>>
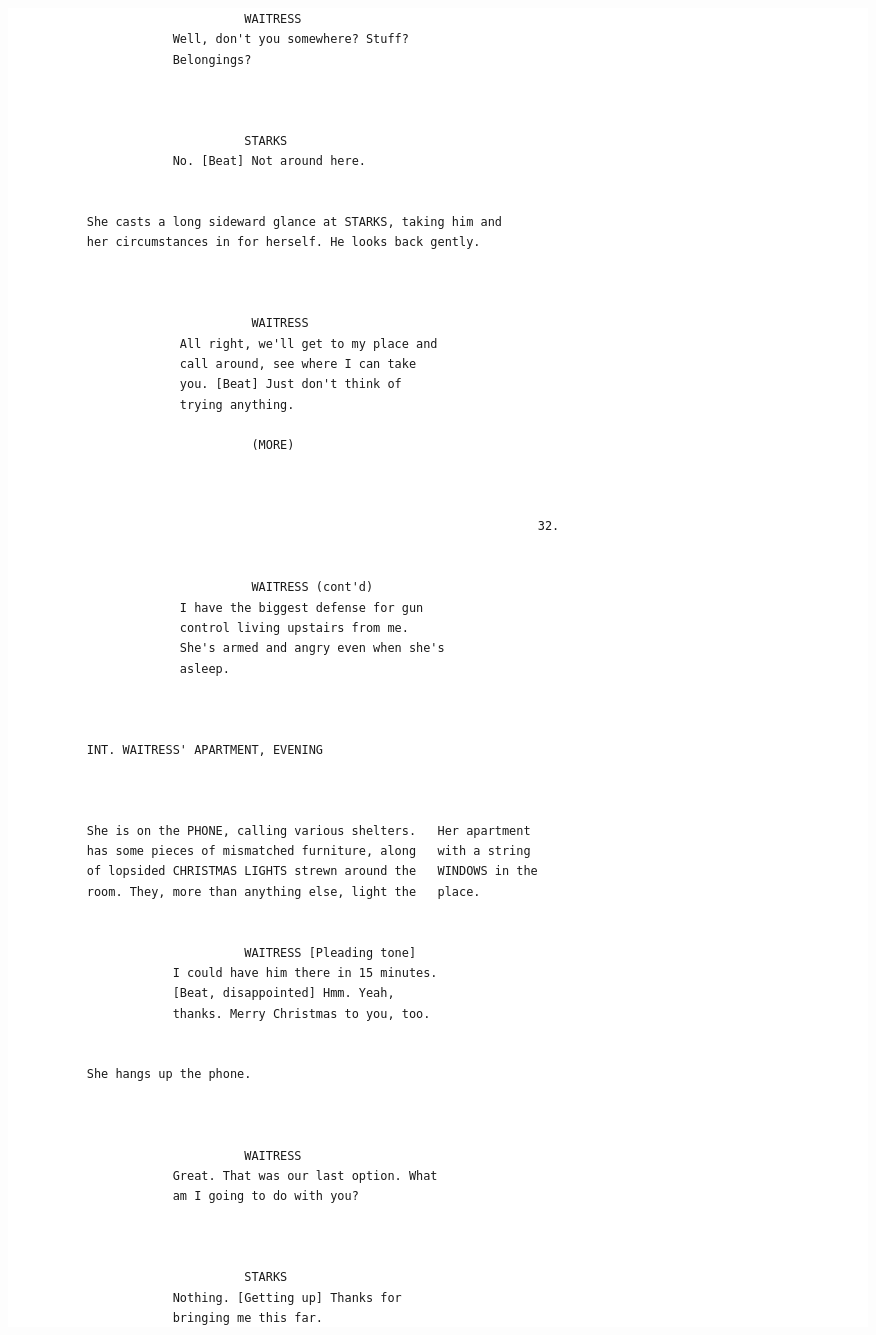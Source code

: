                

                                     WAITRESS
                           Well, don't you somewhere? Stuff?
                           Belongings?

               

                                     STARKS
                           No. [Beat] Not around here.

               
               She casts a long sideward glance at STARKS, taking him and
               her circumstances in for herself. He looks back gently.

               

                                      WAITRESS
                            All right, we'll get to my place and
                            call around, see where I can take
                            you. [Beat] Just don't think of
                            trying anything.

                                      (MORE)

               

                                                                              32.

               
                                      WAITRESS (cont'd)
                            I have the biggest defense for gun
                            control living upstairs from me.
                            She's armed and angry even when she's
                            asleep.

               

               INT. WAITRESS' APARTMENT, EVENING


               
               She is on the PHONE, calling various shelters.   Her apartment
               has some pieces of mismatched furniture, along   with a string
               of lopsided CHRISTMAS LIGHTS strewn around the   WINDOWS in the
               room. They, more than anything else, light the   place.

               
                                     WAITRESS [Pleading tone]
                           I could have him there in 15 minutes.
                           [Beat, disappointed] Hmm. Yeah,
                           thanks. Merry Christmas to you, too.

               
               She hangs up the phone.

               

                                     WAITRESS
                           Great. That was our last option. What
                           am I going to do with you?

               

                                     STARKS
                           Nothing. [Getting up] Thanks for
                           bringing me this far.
<<
>>
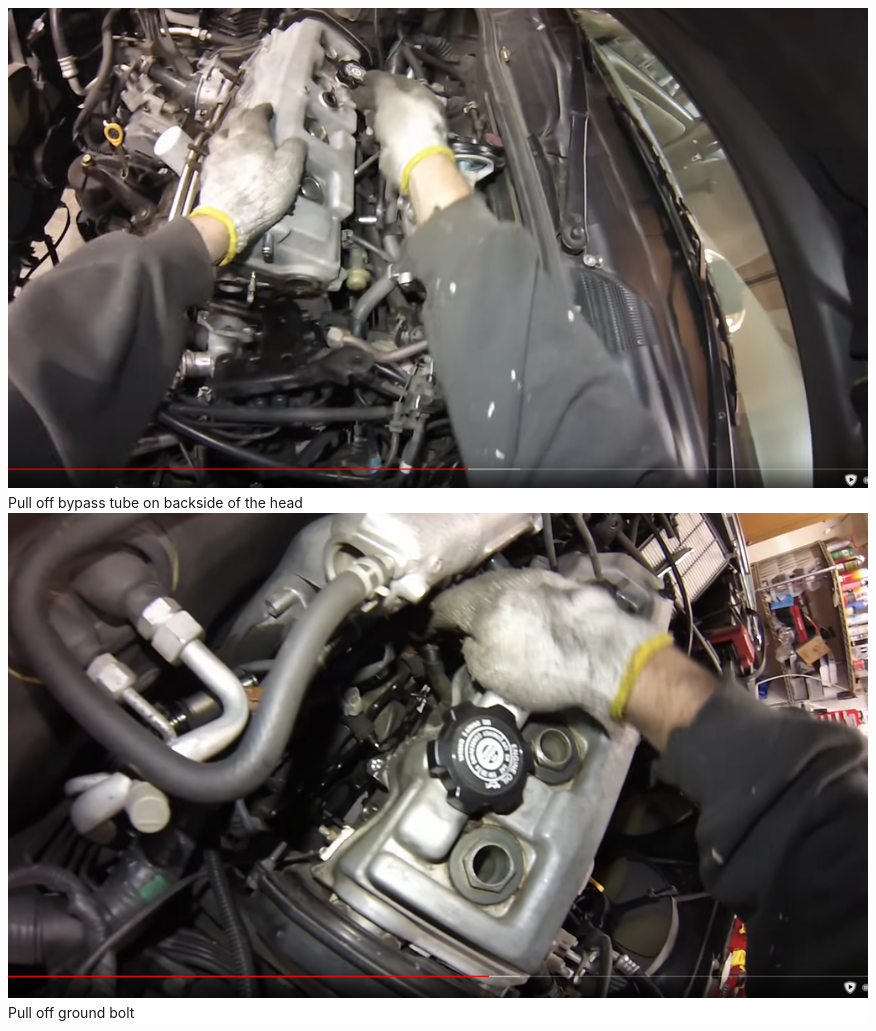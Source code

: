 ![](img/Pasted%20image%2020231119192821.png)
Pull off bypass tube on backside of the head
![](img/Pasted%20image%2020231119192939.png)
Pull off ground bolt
<<
## What this task involves
From the data above, output only the lines between the line containing "WAITRESS [Pleading tone]" and the line containing "bringing me this", inclusive, exactly as written.

## Solution for this exercise
                                     WAITRESS [Pleading tone]
                           I could have him there in 15 minutes.
                           [Beat, disappointed] Hmm. Yeah,
                           thanks. Merry Christmas to you, too.

               
               She hangs up the phone.

               

                                     WAITRESS
                           Great. That was our last option. What
                           am I going to do with you?

               

                                     STARKS
                           Nothing. [Getting up] Thanks for
                           bringing me this far.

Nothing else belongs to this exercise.